▶ TASK
Count the lines below holding "Toggle" and answer with that number only.

Records from a data collection
------------

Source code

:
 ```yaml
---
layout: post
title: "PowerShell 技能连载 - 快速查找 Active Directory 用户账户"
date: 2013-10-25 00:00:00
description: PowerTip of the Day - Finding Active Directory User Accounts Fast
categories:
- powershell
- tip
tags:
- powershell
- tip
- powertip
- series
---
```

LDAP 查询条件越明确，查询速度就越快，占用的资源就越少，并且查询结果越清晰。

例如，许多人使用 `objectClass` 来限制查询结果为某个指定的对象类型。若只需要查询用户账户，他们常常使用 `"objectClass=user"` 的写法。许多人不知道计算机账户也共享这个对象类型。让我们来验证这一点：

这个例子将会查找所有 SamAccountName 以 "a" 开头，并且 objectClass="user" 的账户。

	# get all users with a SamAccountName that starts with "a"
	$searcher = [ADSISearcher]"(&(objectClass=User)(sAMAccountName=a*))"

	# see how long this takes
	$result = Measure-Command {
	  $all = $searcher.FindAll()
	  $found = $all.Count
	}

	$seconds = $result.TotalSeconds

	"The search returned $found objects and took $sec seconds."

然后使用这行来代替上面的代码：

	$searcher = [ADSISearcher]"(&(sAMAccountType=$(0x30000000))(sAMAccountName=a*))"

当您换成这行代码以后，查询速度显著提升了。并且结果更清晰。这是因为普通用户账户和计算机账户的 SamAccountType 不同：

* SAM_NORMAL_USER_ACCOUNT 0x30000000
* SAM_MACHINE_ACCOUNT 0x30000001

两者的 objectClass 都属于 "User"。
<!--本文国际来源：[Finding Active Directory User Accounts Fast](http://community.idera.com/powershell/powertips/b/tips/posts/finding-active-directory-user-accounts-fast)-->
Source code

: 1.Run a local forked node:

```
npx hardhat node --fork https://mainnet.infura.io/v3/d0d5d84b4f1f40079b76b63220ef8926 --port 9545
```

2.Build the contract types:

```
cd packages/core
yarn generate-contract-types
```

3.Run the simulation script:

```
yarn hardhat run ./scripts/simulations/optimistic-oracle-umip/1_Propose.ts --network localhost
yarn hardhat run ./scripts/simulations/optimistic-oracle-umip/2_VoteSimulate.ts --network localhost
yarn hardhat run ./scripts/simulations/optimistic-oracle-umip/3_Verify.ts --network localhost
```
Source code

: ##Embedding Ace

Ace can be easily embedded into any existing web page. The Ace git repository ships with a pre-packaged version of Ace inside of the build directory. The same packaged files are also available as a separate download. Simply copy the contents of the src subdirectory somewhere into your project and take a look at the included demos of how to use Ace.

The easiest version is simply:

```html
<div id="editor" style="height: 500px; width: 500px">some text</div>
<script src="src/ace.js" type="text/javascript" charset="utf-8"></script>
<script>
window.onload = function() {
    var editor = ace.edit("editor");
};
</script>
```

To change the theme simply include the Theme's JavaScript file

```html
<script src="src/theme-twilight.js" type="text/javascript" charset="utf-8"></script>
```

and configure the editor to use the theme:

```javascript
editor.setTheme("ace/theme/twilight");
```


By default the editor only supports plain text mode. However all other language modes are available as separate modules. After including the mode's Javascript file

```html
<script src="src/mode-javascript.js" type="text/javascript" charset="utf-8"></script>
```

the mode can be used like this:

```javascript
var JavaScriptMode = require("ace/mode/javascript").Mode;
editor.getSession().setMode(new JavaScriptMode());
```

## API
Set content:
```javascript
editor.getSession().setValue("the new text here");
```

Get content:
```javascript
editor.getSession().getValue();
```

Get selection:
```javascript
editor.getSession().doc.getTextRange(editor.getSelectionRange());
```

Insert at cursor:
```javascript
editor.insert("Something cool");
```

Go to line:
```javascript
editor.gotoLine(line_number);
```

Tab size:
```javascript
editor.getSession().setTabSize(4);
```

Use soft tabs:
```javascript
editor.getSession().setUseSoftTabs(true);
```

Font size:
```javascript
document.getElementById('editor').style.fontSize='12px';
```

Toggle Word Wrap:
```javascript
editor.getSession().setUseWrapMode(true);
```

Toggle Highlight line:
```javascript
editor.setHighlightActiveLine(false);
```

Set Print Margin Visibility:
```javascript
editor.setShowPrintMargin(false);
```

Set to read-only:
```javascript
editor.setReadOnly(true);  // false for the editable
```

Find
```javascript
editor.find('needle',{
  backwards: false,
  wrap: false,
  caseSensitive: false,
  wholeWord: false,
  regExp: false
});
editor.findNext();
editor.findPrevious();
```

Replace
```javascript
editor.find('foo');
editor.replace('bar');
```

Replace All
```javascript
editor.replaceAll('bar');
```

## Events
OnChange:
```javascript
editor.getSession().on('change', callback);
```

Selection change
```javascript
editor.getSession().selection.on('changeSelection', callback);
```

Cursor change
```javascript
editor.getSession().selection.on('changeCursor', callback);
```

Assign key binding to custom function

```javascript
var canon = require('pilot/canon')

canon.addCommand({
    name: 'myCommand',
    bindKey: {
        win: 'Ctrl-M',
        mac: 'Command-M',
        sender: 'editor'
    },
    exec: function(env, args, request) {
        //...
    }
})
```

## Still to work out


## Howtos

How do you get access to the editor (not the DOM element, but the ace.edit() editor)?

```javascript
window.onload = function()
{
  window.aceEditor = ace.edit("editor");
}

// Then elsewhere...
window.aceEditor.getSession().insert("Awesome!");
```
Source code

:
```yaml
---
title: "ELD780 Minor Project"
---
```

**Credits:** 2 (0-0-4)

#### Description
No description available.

------------

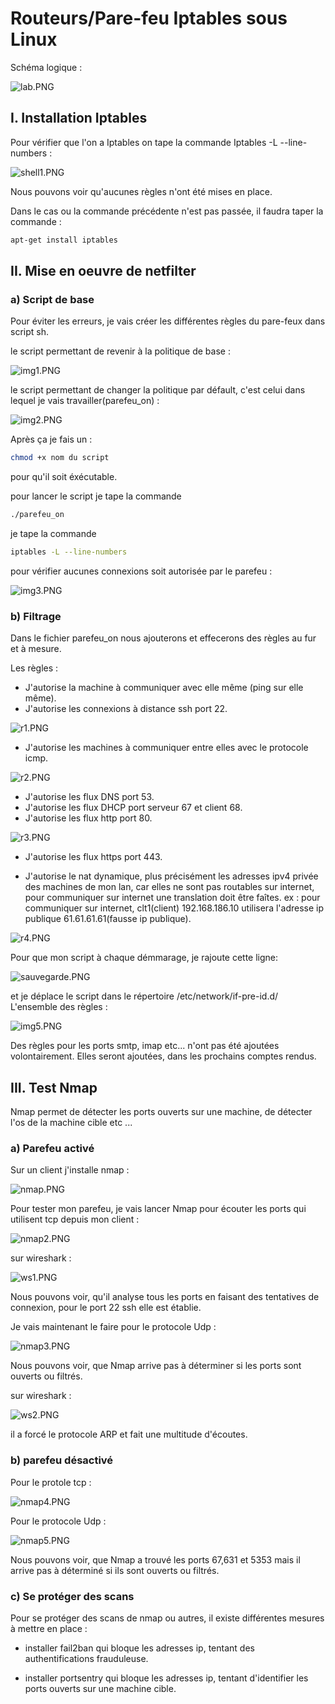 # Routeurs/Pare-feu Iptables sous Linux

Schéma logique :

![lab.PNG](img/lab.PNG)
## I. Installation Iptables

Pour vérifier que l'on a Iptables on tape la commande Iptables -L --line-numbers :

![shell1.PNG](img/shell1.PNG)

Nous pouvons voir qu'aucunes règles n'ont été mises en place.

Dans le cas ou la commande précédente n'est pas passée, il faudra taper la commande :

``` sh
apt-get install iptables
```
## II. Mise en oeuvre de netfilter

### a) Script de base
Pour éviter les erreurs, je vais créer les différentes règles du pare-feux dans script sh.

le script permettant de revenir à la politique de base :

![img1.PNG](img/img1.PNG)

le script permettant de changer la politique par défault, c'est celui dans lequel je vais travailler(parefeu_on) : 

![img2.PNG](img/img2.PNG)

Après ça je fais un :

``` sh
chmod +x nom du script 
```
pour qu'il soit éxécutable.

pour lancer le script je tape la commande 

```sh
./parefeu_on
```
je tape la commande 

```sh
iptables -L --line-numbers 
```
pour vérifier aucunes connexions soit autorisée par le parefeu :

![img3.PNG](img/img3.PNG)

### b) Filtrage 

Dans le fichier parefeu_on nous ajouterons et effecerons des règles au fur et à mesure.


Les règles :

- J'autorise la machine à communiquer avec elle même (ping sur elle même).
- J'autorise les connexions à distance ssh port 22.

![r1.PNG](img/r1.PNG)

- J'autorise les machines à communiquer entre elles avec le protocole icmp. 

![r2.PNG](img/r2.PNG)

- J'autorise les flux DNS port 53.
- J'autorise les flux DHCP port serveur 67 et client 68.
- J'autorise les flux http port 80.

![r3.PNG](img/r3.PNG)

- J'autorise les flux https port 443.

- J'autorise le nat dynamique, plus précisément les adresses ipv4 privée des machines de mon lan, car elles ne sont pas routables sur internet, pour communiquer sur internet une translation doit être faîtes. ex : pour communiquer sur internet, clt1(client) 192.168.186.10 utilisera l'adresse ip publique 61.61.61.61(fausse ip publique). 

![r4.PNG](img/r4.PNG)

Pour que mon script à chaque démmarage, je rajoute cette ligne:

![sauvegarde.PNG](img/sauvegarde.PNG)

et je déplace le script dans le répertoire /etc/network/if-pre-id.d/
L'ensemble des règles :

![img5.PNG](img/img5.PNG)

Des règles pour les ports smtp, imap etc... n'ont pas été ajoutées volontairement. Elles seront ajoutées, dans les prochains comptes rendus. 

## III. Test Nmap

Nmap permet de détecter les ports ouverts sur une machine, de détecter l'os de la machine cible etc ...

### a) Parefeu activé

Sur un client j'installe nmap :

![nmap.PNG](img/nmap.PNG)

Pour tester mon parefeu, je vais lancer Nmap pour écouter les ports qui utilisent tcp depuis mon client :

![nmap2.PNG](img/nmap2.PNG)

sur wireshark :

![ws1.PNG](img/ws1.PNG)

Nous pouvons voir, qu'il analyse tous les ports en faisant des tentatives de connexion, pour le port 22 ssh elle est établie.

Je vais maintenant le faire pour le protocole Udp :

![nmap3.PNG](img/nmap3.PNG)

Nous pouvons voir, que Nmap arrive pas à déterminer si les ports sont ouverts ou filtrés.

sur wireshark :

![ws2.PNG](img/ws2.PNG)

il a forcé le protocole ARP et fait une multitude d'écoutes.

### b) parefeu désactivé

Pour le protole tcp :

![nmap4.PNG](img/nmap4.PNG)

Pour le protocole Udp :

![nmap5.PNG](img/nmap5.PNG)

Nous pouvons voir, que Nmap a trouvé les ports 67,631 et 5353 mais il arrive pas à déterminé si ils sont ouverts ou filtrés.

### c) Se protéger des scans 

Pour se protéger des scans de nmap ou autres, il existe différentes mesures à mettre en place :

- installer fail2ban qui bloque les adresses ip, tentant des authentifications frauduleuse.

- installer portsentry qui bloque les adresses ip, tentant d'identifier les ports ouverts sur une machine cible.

------------

▶ RESPONSE
2